The Maybe Muggle Tooth Fairy

Updated: Jun 8, 2021

Wisdom Tooth Painting by Emily W. Martin

Sometimes topics come up when Shelby and I are together and as we volley back and forth it becomes something bigger. This is one of those topics.

Rewind: Adam bought me a bookshelf for Christmas and I unearthed my boxes of books (from 3 years ago, when we moved into our house) and inside one of the boxes was a rock. The tooth fairy (my sweet mom, Niki) left me this rock under my pillow in exchange for a tooth when I was young and it left me utterly heartbroken. It felt like getting coal from Santa; she had no idea I would be so upset by it she thought it was a "cool rock" and I would love it en lieu of a crisp $5.00 bill. So naturally, I've held on to it all these years because it's hilarious.

Just a few days after building my bookcase and posting about the tooth rock on my instagram story I drove down to Maryland to spend the weekend with Shelby. While we were driving to a photo location the rock came up and spiraled into other weird things muggle born families do and the endless possibilities of wizarding world traditions.

We questioned who the first parent was that thought "yeah, I'm gonna tell my kid to leave their dead tooth under their pillow and replace it with a few dollars when they go to sleep and tell them a fairy came and took it" and then were other parents pissed, as if now they had to participate too or their children would feel left out?

According to wikipedia the exchange of money for teeth started in northern Europe, with a tradition of "tand-fé" translated tooth fee, which was paid when a child lost its first tooth. Rosemary Wells goes into a bit more detail about why the tooth fairy appeared in the twentieth century which is a curiosity I never thought I needed sated until now: "Wells and others have argued that the tooth fairy serves as a much-needed source of comfort during an experience that can otherwise be scary, even traumatic. While there are many rites of passage in a person’s life, the loss of a baby tooth is arguably the first — and, thus, the most frightening."

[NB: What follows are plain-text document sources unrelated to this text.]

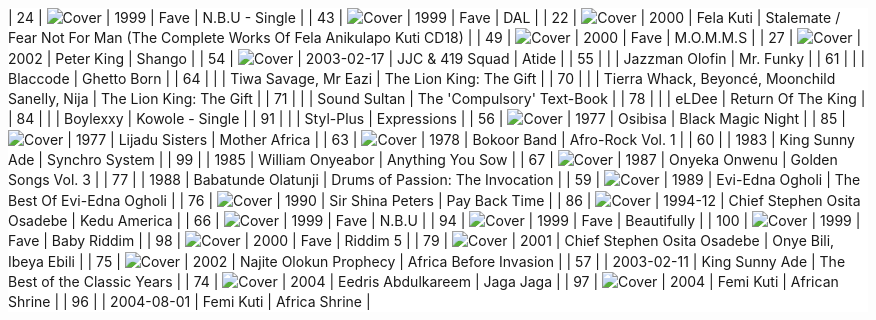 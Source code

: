 | 24 | ![Cover](https://i.discogs.com/C3TejC723UABBaaghIiB2XvSrg64pajkE5Xk6CYPreM/rs:fit/g:sm/q:40/h:150/w:150/czM6Ly9kaXNjb2dz/LWRhdGFiYXNlLWlt/YWdlcy9SLTMzMDAz/MzAtMTY3Nzc1NzI1/Ny02MzM4LmpwZWc.jpeg) | 1999 | Fave | N.B.U - Single |
| 43 | ![Cover](https://i.discogs.com/C3TejC723UABBaaghIiB2XvSrg64pajkE5Xk6CYPreM/rs:fit/g:sm/q:40/h:150/w:150/czM6Ly9kaXNjb2dz/LWRhdGFiYXNlLWlt/YWdlcy9SLTMzMDAz/MzAtMTY3Nzc1NzI1/Ny02MzM4LmpwZWc.jpeg) | 1999 | Fave | DAL |
| 22 | ![Cover](https://i.discogs.com/iHz5p0l-7OctweJ5Jr7dEhgNdq1MJ6D02knlQ0LUz24/rs:fit/g:sm/q:40/h:150/w:150/czM6Ly9kaXNjb2dz/LWRhdGFiYXNlLWlt/YWdlcy9SLTI1NDE3/NDUtMTU0ODYxMTI5/NS0xMzQ3LmpwZWc.jpeg) | 2000 | Fela Kuti | Stalemate &#x2F; Fear Not For Man (The Complete Works Of Fela Anikulapo Kuti CD18) |
| 49 | ![Cover](https://i.discogs.com/A-w-6C7yaoMcjUoFJclU1793ml4KaxfJitau2Z7QuU8/rs:fit/g:sm/q:40/h:150/w:150/czM6Ly9kaXNjb2dz/LWRhdGFiYXNlLWlt/YWdlcy9SLTMzMDAz/NjYtMTMyNDY2NDIx/MC5qcGVn.jpeg) | 2000 | Fave | M.O.M.M.S |
| 27 | ![Cover](https://i.discogs.com/SzPUbyUTM7aTWhbxRswqY6WDWZBbWtGnBz2bqgMnqJE/rs:fit/g:sm/q:40/h:150/w:150/czM6Ly9kaXNjb2dz/LWRhdGFiYXNlLWlt/YWdlcy9SLTM0Njg5/MS0xMTAwMTE1NTg4/LmpwZw.jpeg) | 2002 | Peter King | Shango |
| 54 | ![Cover](https://i.discogs.com/4sCQ47W2KNBfNJWmuR4ZZRuzK6ZpAAx9FhzltjkEKJE/rs:fit/g:sm/q:40/h:150/w:150/czM6Ly9kaXNjb2dz/LWRhdGFiYXNlLWlt/YWdlcy9SLTc1MTU1/NzAtMTQ0MzA4NjAx/MC0zMjk2LmpwZWc.jpeg) | 2003-02-17 | JJC &amp; 419 Squad | Atide |
| 55 |  |  | Jazzman Olofin | Mr. Funky |
| 61 |  |  | Blaccode | Ghetto Born |
| 64 |  |  | Tiwa Savage, Mr Eazi | The Lion King: The Gift |
| 70 |  |  | Tierra Whack, Beyoncé, Moonchild Sanelly, Nija | The Lion King: The Gift |
| 71 |  |  | Sound Sultan | The &#39;Compulsory&#39; Text-Book |
| 78 |  |  | eLDee | Return Of The King |
| 84 |  |  | Boylexxy | Kowole - Single |
| 91 |  |  | Styl-Plus | Expressions |
| 56 | ![Cover](https://i.discogs.com/joMzKWG-OFdCXjXiwRaBEKmJJEHJUZ4YdP8ouZyZNlQ/rs:fit/g:sm/q:40/h:150/w:150/czM6Ly9kaXNjb2dz/LWRhdGFiYXNlLWlt/YWdlcy9SLTEyMzEz/NTktMTMxMTcxMjY3/Ni5qcGVn.jpeg) | 1977 | Osibisa | Black Magic Night |
| 85 | ![Cover](https://i.discogs.com/4_CtXMSO41SRiAca7DiIXTmJwzU9p-USDZJwE6mWbAY/rs:fit/g:sm/q:40/h:150/w:150/czM6Ly9kaXNjb2dz/LWRhdGFiYXNlLWlt/YWdlcy9SLTI3MDM2/MTctMTI5NzI2NTk2/Mi5qcGVn.jpeg) | 1977 | Lijadu Sisters | Mother Africa |
| 63 | ![Cover](https://i.discogs.com/cPyL6YJ33iQ_-Q-pwJvx4bOeK15K49Gh0WOP3o-xHL8/rs:fit/g:sm/q:40/h:150/w:150/czM6Ly9kaXNjb2dz/LWRhdGFiYXNlLWlt/YWdlcy9SLTYxOTU2/ODMtMTQxNDA2MTE1/MC0zMzM4LmpwZWc.jpeg) | 1978 | Bokoor Band | Afro-Rock Vol. 1 |
| 60 |  | 1983 | King Sunny Ade | Synchro System |
| 99 |  | 1985 | William Onyeabor | Anything You Sow |
| 67 | ![Cover](https://i.discogs.com/FMNV5T4vWzo4CdTFaO0gAClOoj4dQ4gthfxojDd2I5M/rs:fit/g:sm/q:40/h:150/w:150/czM6Ly9kaXNjb2dz/LWRhdGFiYXNlLWlt/YWdlcy9SLTUzMzUw/MTItMTQ3MjE1Nzg0/My01NTM2LmpwZWc.jpeg) | 1987 | Onyeka Onwenu | Golden Songs Vol. 3 |
| 77 |  | 1988 | Babatunde Olatunji | Drums of Passion: The Invocation |
| 59 | ![Cover](https://i.discogs.com/Dp96_K6U554m_yMH2Ihppx0auy_9CK5Y9SkCwbp5e-4/rs:fit/g:sm/q:40/h:150/w:150/czM6Ly9kaXNjb2dz/LWRhdGFiYXNlLWlt/YWdlcy9SLTIzNDMy/NzQtMTI3ODMzODAz/My5qcGVn.jpeg) | 1989 | Evi-Edna Ogholi | The Best Of Evi-Edna Ogholi |
| 76 | ![Cover](https://i.discogs.com/ejUfEAQzE6BaEbcNRdx6eF-5-BFRLA8u5qtqrfb_hi0/rs:fit/g:sm/q:40/h:150/w:150/czM6Ly9kaXNjb2dz/LWRhdGFiYXNlLWlt/YWdlcy9SLTI3MzAz/NTEtMTYyMDQ4Nzk3/Mi01MTQxLmpwZWc.jpeg) | 1990 | Sir Shina Peters | Pay Back Time |
| 86 | ![Cover](https://i.discogs.com/U9Ru8h8dh3gGcAOO2RTGH67obi8VVBxJlOnMcKMjXks/rs:fit/g:sm/q:40/h:150/w:150/czM6Ly9kaXNjb2dz/LWRhdGFiYXNlLWlt/YWdlcy9SLTEwNjM0/MDc3LTE1MDEzNTAw/ODgtNDg3NC5qcGVn.jpeg) | 1994-12 | Chief Stephen Osita Osadebe | Kedu America |
| 66 | ![Cover](https://i.discogs.com/C3TejC723UABBaaghIiB2XvSrg64pajkE5Xk6CYPreM/rs:fit/g:sm/q:40/h:150/w:150/czM6Ly9kaXNjb2dz/LWRhdGFiYXNlLWlt/YWdlcy9SLTMzMDAz/MzAtMTY3Nzc1NzI1/Ny02MzM4LmpwZWc.jpeg) | 1999 | Fave | N.B.U |
| 94 | ![Cover](https://i.discogs.com/C3TejC723UABBaaghIiB2XvSrg64pajkE5Xk6CYPreM/rs:fit/g:sm/q:40/h:150/w:150/czM6Ly9kaXNjb2dz/LWRhdGFiYXNlLWlt/YWdlcy9SLTMzMDAz/MzAtMTY3Nzc1NzI1/Ny02MzM4LmpwZWc.jpeg) | 1999 | Fave | Beautifully |
| 100 | ![Cover](https://i.discogs.com/C3TejC723UABBaaghIiB2XvSrg64pajkE5Xk6CYPreM/rs:fit/g:sm/q:40/h:150/w:150/czM6Ly9kaXNjb2dz/LWRhdGFiYXNlLWlt/YWdlcy9SLTMzMDAz/MzAtMTY3Nzc1NzI1/Ny02MzM4LmpwZWc.jpeg) | 1999 | Fave | Baby Riddim |
| 98 | ![Cover](https://i.discogs.com/A-w-6C7yaoMcjUoFJclU1793ml4KaxfJitau2Z7QuU8/rs:fit/g:sm/q:40/h:150/w:150/czM6Ly9kaXNjb2dz/LWRhdGFiYXNlLWlt/YWdlcy9SLTMzMDAz/NjYtMTMyNDY2NDIx/MC5qcGVn.jpeg) | 2000 | Fave | Riddim 5 |
| 79 | ![Cover](https://i.discogs.com/U9Ru8h8dh3gGcAOO2RTGH67obi8VVBxJlOnMcKMjXks/rs:fit/g:sm/q:40/h:150/w:150/czM6Ly9kaXNjb2dz/LWRhdGFiYXNlLWlt/YWdlcy9SLTEwNjM0/MDc3LTE1MDEzNTAw/ODgtNDg3NC5qcGVn.jpeg) | 2001 | Chief Stephen Osita Osadebe | Onye Bili, Ibeya Ebili |
| 75 | ![Cover](https://i.discogs.com/IP_aBkLRLSymWHGhxU5qYeQH8iFW4qc8Z6V0ggaQjyc/rs:fit/g:sm/q:40/h:150/w:150/czM6Ly9kaXNjb2dz/LWRhdGFiYXNlLWlt/YWdlcy9SLTU3Mzcw/ODQtMTQwMTI4MDkz/Ni03ODQ2LmpwZWc.jpeg) | 2002 | Najite Olokun Prophecy | Africa Before Invasion |
| 57 |  | 2003-02-11 | King Sunny Ade | The Best of the Classic Years |
| 74 | ![Cover](https://i.discogs.com/qx_Fsf02G9ky4UTzPHyeseixwH4AE3R-s0Ab1Q3WxvA/rs:fit/g:sm/q:40/h:150/w:150/czM6Ly9kaXNjb2dz/LWRhdGFiYXNlLWlt/YWdlcy9SLTIzNTE3/Nzg1LTE2NTQ3ODA5/NjctNzE1OS5qcGVn.jpeg) | 2004 | Eedris Abdulkareem | Jaga Jaga |
| 97 | ![Cover](https://i.discogs.com/4HvesGAIGXkrdEd1hVNkZVMMPLJQnMaUGBFHhaWoVFY/rs:fit/g:sm/q:40/h:150/w:150/czM6Ly9kaXNjb2dz/LWRhdGFiYXNlLWlt/YWdlcy9SLTQ4MzA2/MS0xMTIxNTE2NTUy/LmpwZw.jpeg) | 2004 | Femi Kuti | African Shrine |
| 96 |  | 2004-08-01 | Femi Kuti | Africa Shrine |
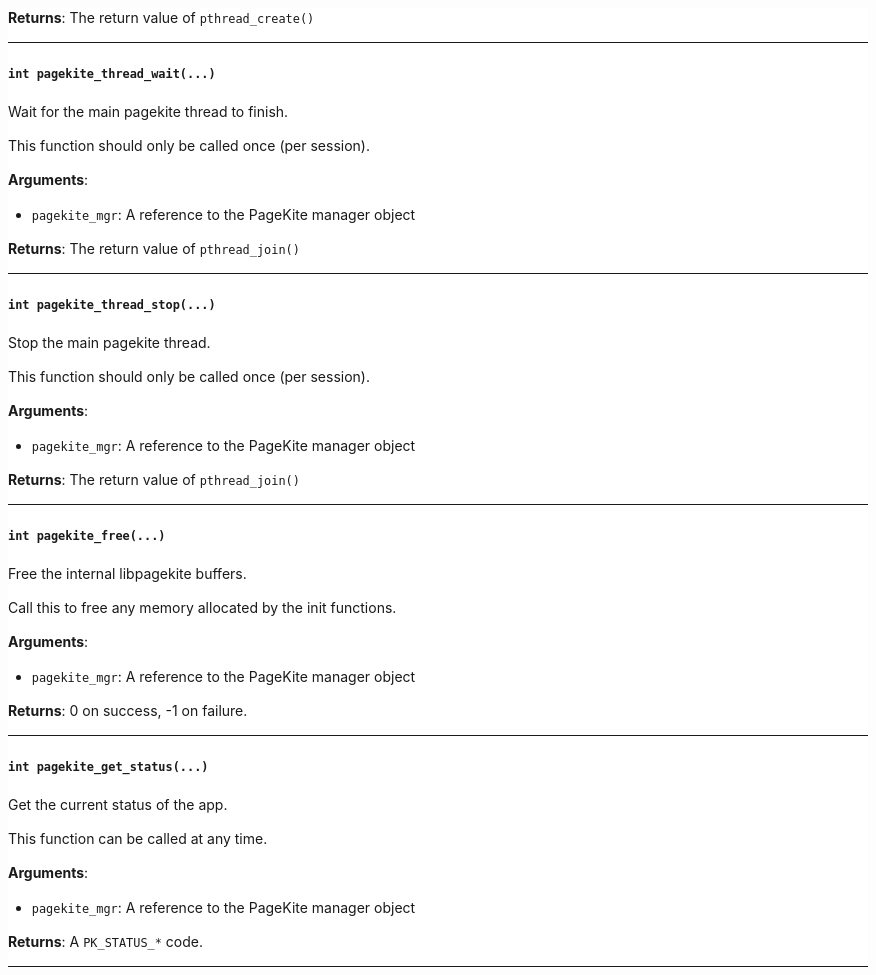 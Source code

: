 **Returns**: The return value of `pthread_create()`


<a                                                   name="pgktthrdwt"><hr></a>

#### `int pagekite_thread_wait(...)`

Wait for the main pagekite thread to finish.

This function should only be called once (per session).

**Arguments**:

   * `pagekite_mgr`: A reference to the PageKite manager object

**Returns**: The return value of `pthread_join()`


<a                                                  name="pgktthrdstp"><hr></a>

#### `int pagekite_thread_stop(...)`

Stop the main pagekite thread.

This function should only be called once (per session).

**Arguments**:

   * `pagekite_mgr`: A reference to the PageKite manager object

**Returns**: The return value of `pthread_join()`


<a                                                       name="pgktfr"><hr></a>

#### `int pagekite_free(...)`

Free the internal libpagekite buffers.

Call this to free any memory allocated by the init functions.

**Arguments**:

   * `pagekite_mgr`: A reference to the PageKite manager object

**Returns**: 0 on success, -1 on failure.


<a                                                   name="pgktgtstts"><hr></a>

#### `int pagekite_get_status(...)`

Get the current status of the app.

This function can be called at any time.

**Arguments**:

   * `pagekite_mgr`: A reference to the PageKite manager object

**Returns**: A `PK_STATUS_*` code.


<a                                                     name="pgktgtlg"><hr></a>
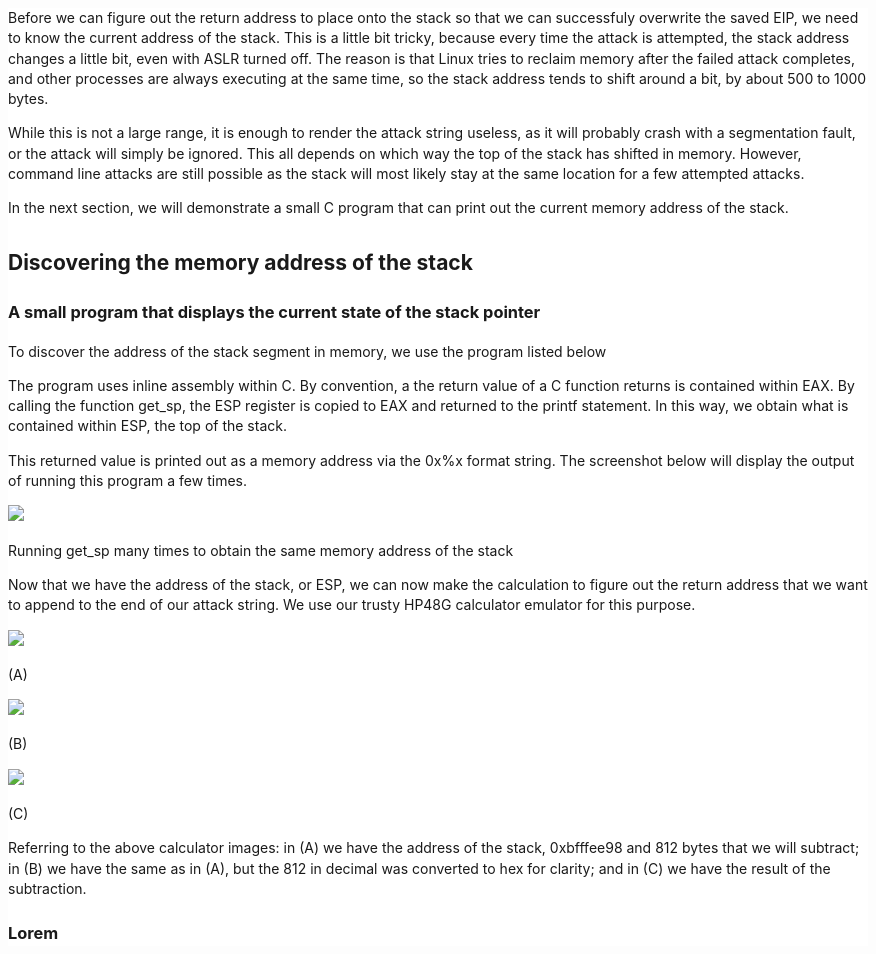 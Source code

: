 Before we can figure out the return address to place onto the stack so that we can successfuly overwrite the saved EIP, we need to know the current address of the stack. This is a little bit tricky, because every time the attack is attempted, the stack address changes a little bit, even with ASLR turned off. The reason is that Linux tries to reclaim memory after the failed attack completes, and other processes are always executing at the same time, so the stack address tends to shift around a bit, by about 500 to 1000 bytes.

While this is not a large range, it is enough to render the attack string useless, as it will probably crash with a segmentation fault, or the attack will simply be ignored. This all depends on which way the top of the stack has shifted in memory. However, command line attacks are still possible as the stack will most likely stay at the same location for a few attempted attacks.

In the next section, we will demonstrate a small C program that can print out the current memory address of the stack.

Discovering the memory address of the stack
-------------------------------------------

### A small program that displays the current state of the stack pointer

To discover the address of the stack segment in memory, we use the program listed below

The program uses inline assembly within C. By convention, a the return value of a C function returns is contained within EAX. By calling the function get\_sp, the ESP register is copied to EAX and returned to the printf statement. In this way, we obtain what is contained within ESP, the top of the stack.

This returned value is printed out as a memory address via the 0x%x format string. The screenshot below will display the output of running this program a few times.

![](images/running_get_sp_many_times.jpg)

Running get\_sp many times to obtain the same memory address of the stack

Now that we have the address of the stack, or ESP, we can now make the calculation to figure out the return address that we want to append to the end of our attack string. We use our trusty HP48G calculator emulator for this purpose.

![](images/calculating_return_address_w_dec_bytes_before.jpg)

(A)

![](images/calculating_return_address_w_hex_bytes_before.jpg)

(B)

![](images/calculating_return_address_w_hex_bytes_after_minus.jpg)

(C)

Referring to the above calculator images: in (A) we have the address of the stack, 0xbfffee98 and 812 bytes that we will subtract; in (B) we have the same as in (A), but the 812 in decimal was converted to hex for clarity; and in (C) we have the result of the subtraction.

### Lorem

Is that even true? If we didn't believe the tooth fairy was coming to trade our tooth for some coin would we be terrified about our teeth falling out? I have more dreams about my teeth falling out now as an adult than I ever did as a kid, so I don't know that the idea of the tooth fairy really comforted me the way Wells thinks she should have.

I expressed to Shelby how easily the author could have intwined this nugget into our beloved wizarding world with Hermione's parents being dentists. Couldn't Hermione have mentioned the tooth fairy in passing to Harry and we could have witnessed Ron's reaction? I just need to know if it's a muggle thing or an everyone thing. Slughorn asked Hermione if being a dentist was a "dangerous profession" which leads me to believe wizards don't even have dentists... do they take a plaque potion or cast a fluoride charm?

If I ever get to sip tea with the the author what small nothing are you dying to know about the wizarding world? I'll be sure to ask... after I find out about the tooth fairy.